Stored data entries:
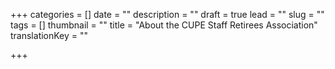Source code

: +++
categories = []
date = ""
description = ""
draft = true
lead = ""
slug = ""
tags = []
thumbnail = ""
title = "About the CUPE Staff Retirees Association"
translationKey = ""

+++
==
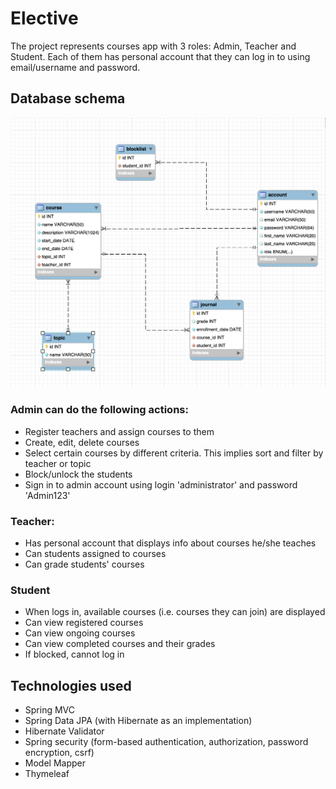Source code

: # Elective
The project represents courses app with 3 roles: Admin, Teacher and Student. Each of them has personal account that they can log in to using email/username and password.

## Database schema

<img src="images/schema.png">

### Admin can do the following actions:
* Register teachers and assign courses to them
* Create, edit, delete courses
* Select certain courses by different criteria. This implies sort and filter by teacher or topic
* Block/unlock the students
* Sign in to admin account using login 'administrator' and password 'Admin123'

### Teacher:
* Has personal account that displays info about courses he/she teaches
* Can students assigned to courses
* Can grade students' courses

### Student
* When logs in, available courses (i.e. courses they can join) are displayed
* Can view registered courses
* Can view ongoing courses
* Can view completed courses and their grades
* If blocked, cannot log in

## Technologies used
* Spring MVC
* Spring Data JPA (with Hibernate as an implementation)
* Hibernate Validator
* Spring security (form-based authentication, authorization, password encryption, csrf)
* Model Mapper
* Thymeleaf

> **Work request**
Wherever the string "Spring" appears in the records, copy the whole line.

> **Output**
* Spring MVC
* Spring Data JPA (with Hibernate as an implementation)
* Spring security (form-based authentication, authorization, password encryption, csrf)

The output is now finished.